Here at the intersection of art and science we find a space for rethinking the way that we communicate scientific information, what information is communicated, and what audiences we communicate with. Artists not only illustrate or otherwise create to communicate science, but also to provide insight into the relationship between science and society—productive tensions between scientific progress and critical questioning about what it means for us as humans.
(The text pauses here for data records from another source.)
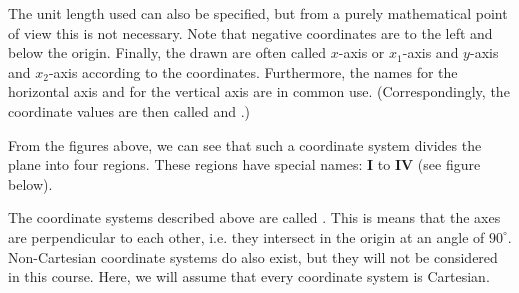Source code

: \begin{MIntro}
The unit length used can also be specified, but from a purely mathematical point of view this is 
not necessary. Note that negative coordinates are to the left and below the origin.
Finally, the drawn  are often called $x$-axis or $x_1$-axis and $y$-axis and 
$x_2$-axis according to the coordinates. Furthermore, the names  for the 
horizontal axis and  for the vertical axis are in common use. (Correspondingly, 
the coordinate values are then called  and .)

From the figures above, we can see that such a coordinate system divides the plane into four regions. These regions have special 
names:  \textbf{I} to \textbf{IV} (see figure below).

\begin{center}
\end{center}

The coordinate systems described above are called 
. This is means that the axes are perpendicular to each other, 
i.e. they intersect in the origin at an angle of $90^{\circ}$. Non-Cartesian coordinate systems
do also exist, but they will not be considered in this course. Here, we will 
assume that every coordinate system is Cartesian.


\end{MIntro}
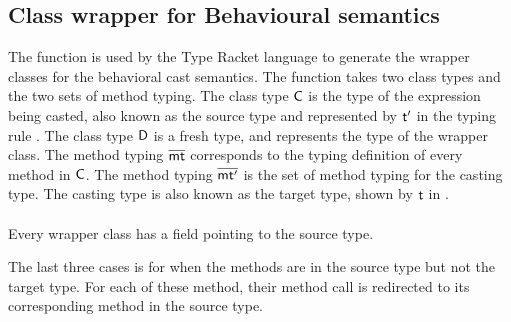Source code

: \documentclass[acmlarge, anonymous, authordraft]{acmart}
\begin{document}
\subsection{Class wrapper for Behavioural semantics}\label{wrap}

The  function is used by the Type Racket language to generate the wrapper classes
for the behavioral cast semantics. The  function takes two class types and the two
sets of method typing. The class type ${\sf{C}}$ is the type of the expression being casted, also known 
as the source type and represented by $\tp$ in the typing rule .
The class type ${\sf{D}}$ is a fresh type, and represents the type of the wrapper class.
The method typing $\overline{{\sf{mt}}}$ corresponds to the typing definition of every method in ${\sf{C}}$.
The method typing $\overline{{\sf{mt'}}}$ is the set of method typing for the casting type. The casting
type is also known as the target type, shown by $\t$ in . \\
 
 \\

Every wrapper class has a  field pointing to the source type.


The last three cases is for when the methods are in the source type but not the 
target type. For each of these method, their method call is redirected 
to its corresponding method in the source type.


\renewcommand{\bscast}[2]{\EM{\BehCast{#1}{{#2}}}}
\end{document}
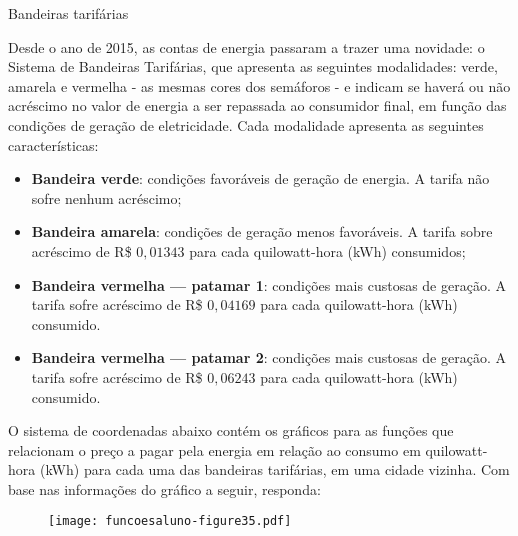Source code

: \documentclass[extrafontsizes, twoside, 11pt, openright, final]{memoir}
\begin{document}
\clearpage

\begin{task}{Bandeiras tarifárias}

	Desde o ano de 2015, as contas de energia passaram a trazer uma novidade: o Sistema de Bandeiras Tarifárias, que apresenta as seguintes modalidades: verde, amarela e vermelha - as mesmas cores dos semáforos - e indicam se haverá ou não acréscimo no valor de energia a ser repassada ao consumidor final, em função das condições de geração de eletricidade. Cada modalidade apresenta as seguintes características:


	\begin{itemize}
		\item \textbf{Bandeira verde}: condições favoráveis de geração de energia. A tarifa não sofre nenhum acréscimo;

		\item \textbf{Bandeira amarela}: condições de geração menos favoráveis. A tarifa sobre acréscimo de R\$ $0{,}01343$ para cada quilowatt-hora (kWh) consumidos;

		\item \textbf{Bandeira vermelha --- patamar 1}: condições mais custosas de geração. A tarifa sofre acréscimo de R\$ $0{,}04169$ para cada quilowatt-hora (kWh) consumido.

		\item \textbf{Bandeira vermelha --- patamar 2}: condições mais custosas de geração. A tarifa sofre acréscimo de R\$ $0{,}06243$ para cada quilowatt-hora (kWh) consumido.
	\end{itemize}


	\justify
	O sistema de coordenadas abaixo contém os gráficos para as funções que relacionam o preço a pagar pela energia em relação ao consumo em quilowatt-hora (kWh) para cada uma das bandeiras tarifárias, em uma cidade vizinha. Com base nas informações do gráfico a seguir, responda:

	\begin{figure}[H]
		\begin{center}
			\centering

			\texttt{[image: funcoesaluno-figure35.pdf]}
		\end{center}
	\end{figure}


\end{task}
\end{document}
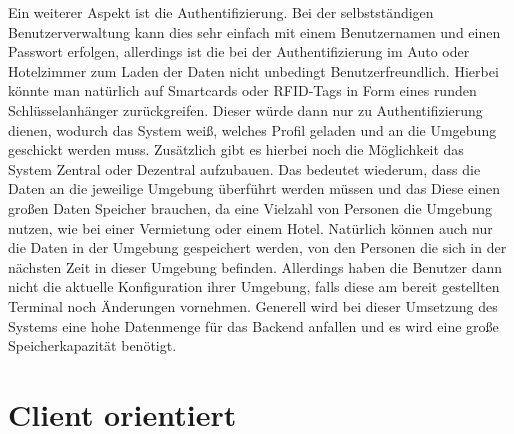 Ein weiterer Aspekt ist die Authentifizierung. Bei der selbstständigen Benutzerverwaltung kann dies sehr einfach mit einem Benutzernamen und einen Passwort erfolgen, allerdings ist die bei der Authentifizierung im Auto oder Hotelzimmer zum Laden der Daten nicht unbedingt Benutzerfreundlich. Hierbei könnte man natürlich auf Smartcards oder RFID-Tags in Form eines runden Schlüsselanhänger zurückgreifen. Dieser würde dann nur zu Authentifizierung dienen, wodurch das System weiß, welches Profil geladen und an die Umgebung geschickt werden muss. Zusätzlich gibt es hierbei noch die Möglichkeit das System Zentral oder Dezentral aufzubauen. Das bedeutet wiederum, dass die Daten an die jeweilige Umgebung überführt werden müssen und das Diese einen großen Daten Speicher brauchen, da eine Vielzahl von Personen die Umgebung nutzen, wie bei einer Vermietung oder einem Hotel. Natürlich können auch nur die Daten in der Umgebung gespeichert werden, von den Personen die sich in der nächsten Zeit in dieser Umgebung befinden. Allerdings haben die Benutzer dann nicht die aktuelle Konfiguration ihrer Umgebung, falls diese am bereit gestellten Terminal noch Änderungen vornehmen.  
Generell wird bei dieser Umsetzung des Systems eine hohe Datenmenge für das Backend anfallen und es wird eine große Speicherkapazität benötigt.

\section{Client orientiert}

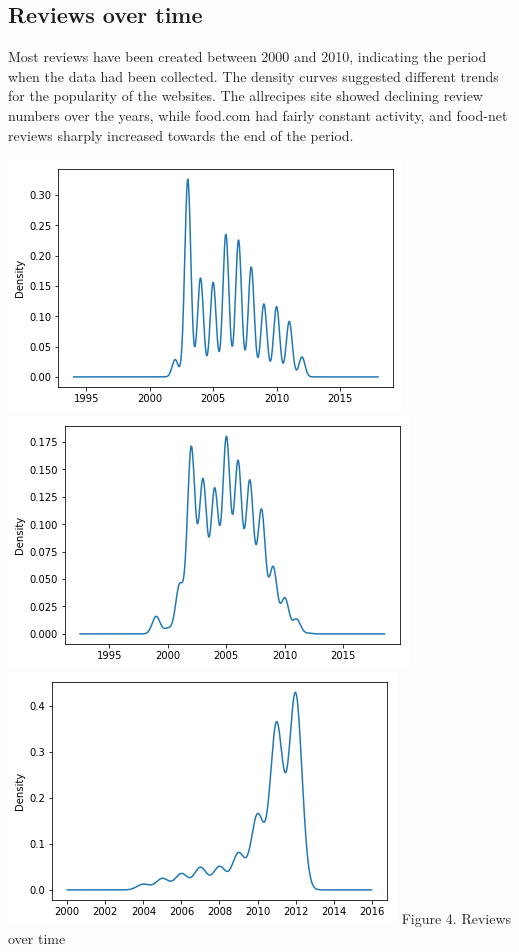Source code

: \documentclass[11pt]{article}
\begin{document}
\subsection{Reviews over time}

Most reviews have been created between 2000 and 2010, indicating the period when the data had been collected. The density curves suggested different trends for the popularity of the websites. The allrecipes site showed declining review numbers over the years, while food.com had fairly constant activity, and food-net reviews sharply increased towards the end of the period.

\vspace{5mm}
\begin{center}
\includegraphics[scale=0.17]{time-1}
\includegraphics[scale=0.17]{time-2}
\includegraphics[scale=0.17]{time-3}
\label{visalization-time} Figure 4. Reviews over time
\end{center}
\vspace{5mm}
\end{document}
Another place where we find productive tensions somewhere between tradition and radical innovation, following Thomas Kuhn, is in hacker, maker, and DIY communities. In these communities we find incredible technical innovation, interest in scientific research practices as well as critical engagement with the politics of our science and technology, especially concerning who is provided access. They’re also influencing science. Alessandro Delfanti‘s new book reminds us that “Open biology is embracing values and practices taken from the world of hacking and free software,” which has some interesting implications for science and citizen science, because it suggests that “science is experiencing the same type of differentiation and complexity shown by hacker cultures” (p. 12).
Bringing together science art, amateur biology, and DIY and hacker ethics to explore emerging engagement with amateur biology, Mary Tsang and Benjamin Welmond have teamed up to create a documentary: DIYSect. Tsang studied biology and art and comes to the project as a bioartist, and Welmond studied film and comes the project as a filmmaker. Together, they will travel around the United States and Canada to document the work of biohackers, bioartists, citizen scientists, scientists, writers, and curators who participate in DIYBio and BioArt projects.
From the North East to the South East and across to the West Coast, the team will visit biohackers and bioartists and others as they begin several discussions about how these amateur enterprises are developing. Tsang and Welmond are especially interested in questions about how biology, biotech, and biohacking influence our social, political, and philosophical outlooks. Bioartists provide especially critical insight to these questions and so become an important part of the project. Wythe Marschall offers one argument for the importance of such work here.
These filmmakers hope to generate interest in biology and biotechnology, engage critically and without fear current trends these research spaces demonstrate, explore how bioartists are raising and engaging such questions, and also examine the range of applications and accessibility afforded by the uptake of biological and biotechnology research by the DIY community.
DIYSect will be a web-series of 8-10 minute episodes, available at no cost on Vimeo, with several topics focusing especially on citizen science and DIYBio (How to Build Your Own BioHackLab, DIYBiology: A Tale in Two Parts, and The Future of Citizen Science) and also on issues that are likely to generate some difficult but interesting questions for those participating in citizen science projects (Genes, Self, and Identity, PostNaturalism: New Breeds of Hybridity, and Putting Patents on Life).
While the documentary has yet to be made, you can check out some previews on DIYSect’s homepage, and support their project over at Kickstarter. The project will be funded if it reaches its $8,000 goal by Wednesday Aug 7, 11:59pm EDT. Stop by and lend them your support!
Reference: Delfanti, A. (2013). Biohackers: The politics of Open Science. London: Pluto.